Is this because L&D still involves sheep dipping people in generic courses, perceived as a cost to the business and simply a tick-box exercise? We know that even in organisations that profess to offer continuous development, the learning on offer does not necessarily meet the needs of the individual or the business and is rarely delivered when it’s needed in the way that will provide ‘stickability’.
For an organisation to run effectively and keep people engaged, individuals require access to learning and development; a clear career path should they want to progress; strong leadership; similar values to the business; and effective communication. Ignoring this is proven to cause long-term damage through demotivation, disengagement, and adversely affect retention.
In order to create a culture where these needs are met, people are encouraged to drive their own development and learn independently, great organisations recognise individuals have different learning styles and aspirations. To reach goals and perform at their highest level people require easy access to the tools that will support this. In a blog by Monique Valcour for Harvard Business Review she concludes that 70% of employee learning and development happens on the job, not through formal training programs.
The key to ensuring a culture of learning and development is keeping it simple. Forget sitting people in classrooms (in most cases at least) instead explore the many low-cost / no-cost methods of delivery. Clearly pinpointing needs for individuals allows you to map out learning pathways which employees can take ownership for and enable them to drive their progression.
Here are our top three tips for embedding this in your organisation:
1. Learning that is appropriate to the individual – people learn in different ways, so finding a plan that suits them enables and encourages individuals to drive their own learning journey, and therefore be in charge of reaching goals, linking to those of the business. Interestingly action learning was recently rated as the most effective L&D practice whether this was through on-the-job training (69%), coaching-based learning (57%), business simulations (43%) or computer-based games (38%). Identify the best approach for individuals, and then make it their responsibility to see it through.
2. Creating a Wiki community – with technology these days playing an important role in our lives, more organisations are looking for online tools such as Wikis that combine learning and collaboration. Their role is to collect and organise content which is created by its users. Much like our very own Talent Toolbox™ Learning Wiki which will be available in 2015 - organisations can manage necessary learning such as ‘how to’s’ which can be available to employees as and when they need to know. Ensure the goal of the Wiki is clear and is communicated to the organisation, and that there is a moderator to check that all content meets the needs of individuals and the business.
3. Sharing learning experiences and expertise – a resource that is often overlooked when it comes to learning is the talent within your organisation.
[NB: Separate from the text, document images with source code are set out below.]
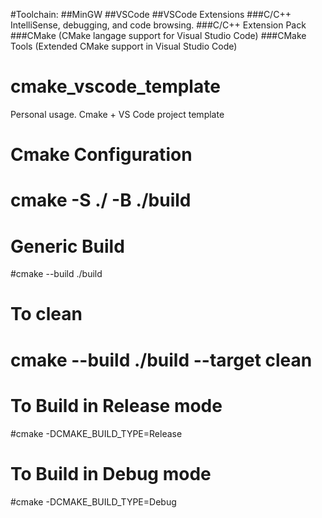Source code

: #Toolchain:
##MinGW
##VSCode
##VSCode Extensions
       ###C/C++ IntelliSense, debugging, and code browsing.
       ###C/C++ Extension Pack
       ###CMake (CMake langage support for Visual Studio Code)
       ###CMake Tools (Extended CMake support in Visual Studio Code)
 


# cmake_vscode_template
Personal usage. Cmake + VS Code project template

# Cmake Configuration
# cmake -S ./ -B ./build

# Generic Build
#cmake --build ./build

# To clean
# cmake --build ./build --target clean

# To Build in Release mode
#cmake -DCMAKE_BUILD_TYPE=Release

# To Build in Debug mode
#cmake -DCMAKE_BUILD_TYPE=Debug
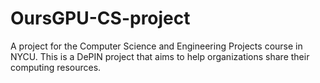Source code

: # OursGPU-CS-project
A project for the Computer Science and Engineering Projects course in NYCU.
This is a DePIN project that aims to help organizations share their computing resources.
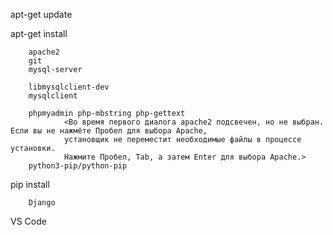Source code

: apt-get update

apt-get install

        apache2
        git
        mysql-server

        libmysqlclient-dev
        mysqlclient

        phpmyadmin php-mbstring php-gettext
                <Во время первого диалога apache2 подсвечен, но не выбран. Если вы не нажмёте Пробел для выбора Apache,
                установщик не переместит необходимые файлы в процессе установки.
                Нажмите Пробел, Tab, а затем Enter для выбора Apache.>
        python3-pip/python-pip
        
pip install

        Django

        
VS Code
        

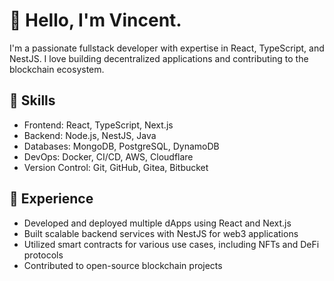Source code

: # 👋 Hello, I'm Vincent.
I'm a passionate fullstack developer with expertise in React, TypeScript, and NestJS. I love building decentralized applications and contributing to the blockchain ecosystem.

## 🚀 Skills
- Frontend: React, TypeScript, Next.js
- Backend: Node.js, NestJS, Java
- Databases: MongoDB, PostgreSQL, DynamoDB
- DevOps: Docker, CI/CD, AWS, Cloudflare
- Version Control: Git, GitHub, Gitea, Bitbucket

## 💼 Experience

- Developed and deployed multiple dApps using React and Next.js
- Built scalable backend services with NestJS for web3 applications
- Utilized smart contracts for various use cases, including NFTs and DeFi protocols
- Contributed to open-source blockchain projects
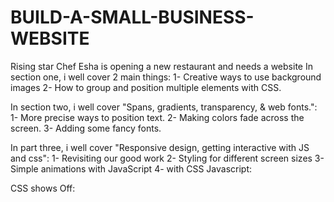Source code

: # BUILD-A-SMALL-BUSINESS-WEBSITE

Rising star Chef Esha is opening a new restaurant and needs a website
In section one, i well cover 2 main things:
1- Creative ways to use background images
2- How to group and position multiple elements with CSS.

In section two, i well cover "Spans, gradients, transparency, & web fonts.":
1- More precise ways to position text.
2- Making colors fade across the screen.
3- Adding some fancy fonts.

In part three, i well cover "Responsive design, getting interactive with JS and css":
1- Revisiting our good work
2- Styling for different screen sizes
3- Simple animations with JavaScript
4- with CSS
Javascript:

CSS shows Off:

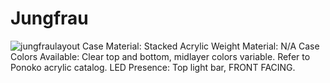 # Jungfrau
![jungfraulayout](https://i.imgur.com/1ny34uf.png)
Case Material: Stacked Acrylic
Weight Material: N/A
Case Colors Available: Clear top and bottom, midlayer colors variable. Refer to Ponoko acrylic catalog.
LED Presence: Top light bar, FRONT FACING.

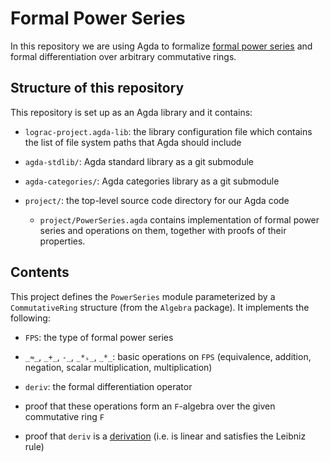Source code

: # Formal Power Series

In this repository we are using Agda to formalize [formal power series](https://en.wikipedia.org/wiki/Formal_power_series) and formal differentiation over arbitrary commutative rings.

## Structure of this repository

This repository is set up as an Agda library and it contains:

* `lograc-project.agda-lib`: the library configuration file which contains the list of file system paths that Agda should include

* `agda-stdlib/`: Agda standard library as a git submodule

* `agda-categories/`: Agda categories library as a git submodule

* `project/`: the top-level source code directory for our Agda code

  * `project/PowerSeries.agda` contains implementation of formal power series and operations on them, together with proofs of their properties.

## Contents

This project defines the `PowerSeries` module parameterized by a `CommutativeRing` structure (from the `Algebra` package). It implements the following:

* `FPS`: the type of formal power series

* `_≈_`, `_+_`, `-_`, `_*ₛ_`, `_*_`: basic operations on `FPS` (equivalence, addition, negation, scalar multiplication, multiplication)

* `deriv`: the formal differentiation operator

* proof that these operations form an `F`-algebra over the given commutative ring `F`

* proof that `deriv` is a [derivation](https://en.wikipedia.org/wiki/Derivation_(differential_algebra)) (i.e. is linear and satisfies the Leibniz rule)
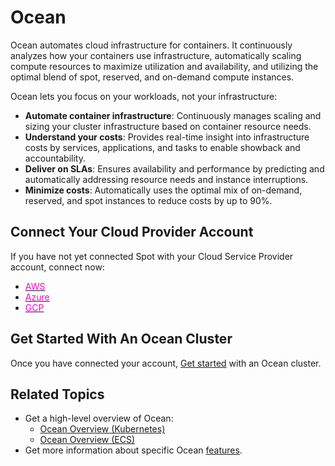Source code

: # Ocean

Ocean automates cloud infrastructure for containers. It continuously analyzes how your containers use infrastructure, automatically scaling compute resources to maximize utilization and availability, and utilizing the optimal blend of spot, reserved, and on-demand compute instances.

Ocean lets you focus on your workloads, not your infrastructure:

- **Automate container infrastructure**: Continuously manages scaling and sizing your cluster infrastructure based on container resource needs.
- **Understand your costs**: Provides real-time insight into infrastructure costs by services, applications, and tasks to enable showback and accountability.
- **Deliver on SLAs**: Ensures availability and performance by predicting and automatically addressing resource needs and instance interruptions.
- **Minimize costs**: Automatically uses the optimal mix of on-demand, reserved, and spot instances to reduce costs by up to 90%.

## Connect Your Cloud Provider Account

If you have not yet connected Spot with your Cloud Service Provider account, connect now:

* [<font color="#FC01CC">AWS</font>](connect-your-cloud-provider/aws-account)
* [<font color="#FC01CC">Azure</font>](connect-your-cloud-provider/azure-account)
* [<font color="#FC01CC">GCP</font>](connect-your-cloud-provider/gcp-project)


## Get Started With An Ocean Cluster

Once you have connected your account, [Get started](ocean/getting-started/) with an Ocean cluster.

## Related Topics

- Get a high-level overview of Ocean:
  - [Ocean Overview (Kubernetes)](ocean/overview-kubernetes)
  - [Ocean Overview (ECS)](ocean/overview-ecs)
- Get more information about specific Ocean [features](/ocean/features/).
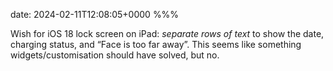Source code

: date: 2024-02-11T12:08:05+0000
%%%

Wish for iOS 18 lock screen on iPad: *separate rows of text* to show the date, charging status, and “Face is too far away”. This seems like something widgets/customisation should have solved, but no.
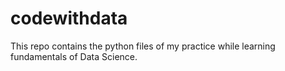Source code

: # codewithdata
This repo contains the python files of my practice while learning fundamentals of Data Science.

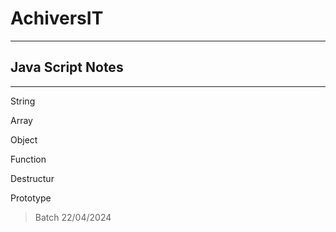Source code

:# AchiversIT
---
## Java Script Notes
---
String 

Array

Object

Function

Destructur

Prototype

> Batch 22/04/2024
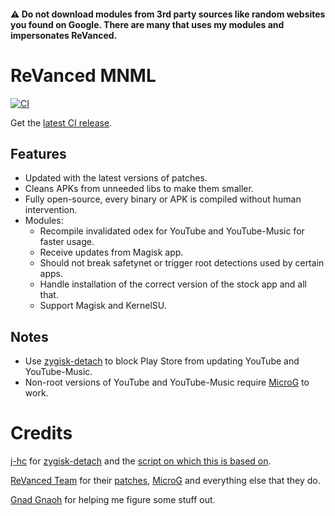 #### ⚠️ Do not download modules from 3rd party sources like random websites you found on Google. There are many that uses my modules and impersonates ReVanced.

# ReVanced MNML
[![CI](https://github.com/NoName-exe/revanced-mnml/actions/workflows/ci.yml/badge.svg?event=schedule)](https://github.com/NoName-exe/revanced-mnml/actions/workflows/ci.yml)

Get the [latest CI release](https://github.com/NoName-exe/revanced-mnml/releases/latest).

## Features
 * Updated with the latest versions of patches.
 * Cleans APKs from unneeded libs to make them smaller.
 * Fully open-source, every binary or APK is compiled without human intervention.
 * Modules:
     * Recompile invalidated odex for YouTube and YouTube-Music for faster usage.
     * Receive updates from Magisk app.
     * Should not break safetynet or trigger root detections used by certain apps.
     * Handle installation of the correct version of the stock app and all that.
     * Support Magisk and KernelSU.

 ## Notes
* Use [zygisk-detach](https://github.com/j-hc/zygisk-detach) to block Play Store from updating YouTube and YouTube-Music.
* Non-root versions of YouTube and YouTube-Music require [MicroG](https://github.com/ReVanced/GmsCore/releases) to work.

# Credits
[j-hc](https://github.com/j-hc) for [zygisk-detach](https://github.com/j-hc/zygisk-detach) and the [script on which this is based on](https://github.com/j-hc/revanced-magisk-module).

[ReVanced Team](https://github.com/revanced) for their [patches](https://github.com/revanced/revanced-patches), [MicroG](https://github.com/ReVanced/GmsCore/releases) and everything else that they do.

[Gnad Gnaoh](https://github.com/gnadgnaoh) for helping me figure some stuff out.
Employees are bursting with experience and knowledge that they long to share with others, so encourage group discussions and development that are participant-led. People can learn from one another, and is also brilliant for leadership development.
By enabling a learning culture that gives a lasting impact and added value to individuals, your people will be taking the lead on their own development, be highly knowledgeable, have a positive outlook, and will work together to grow the business.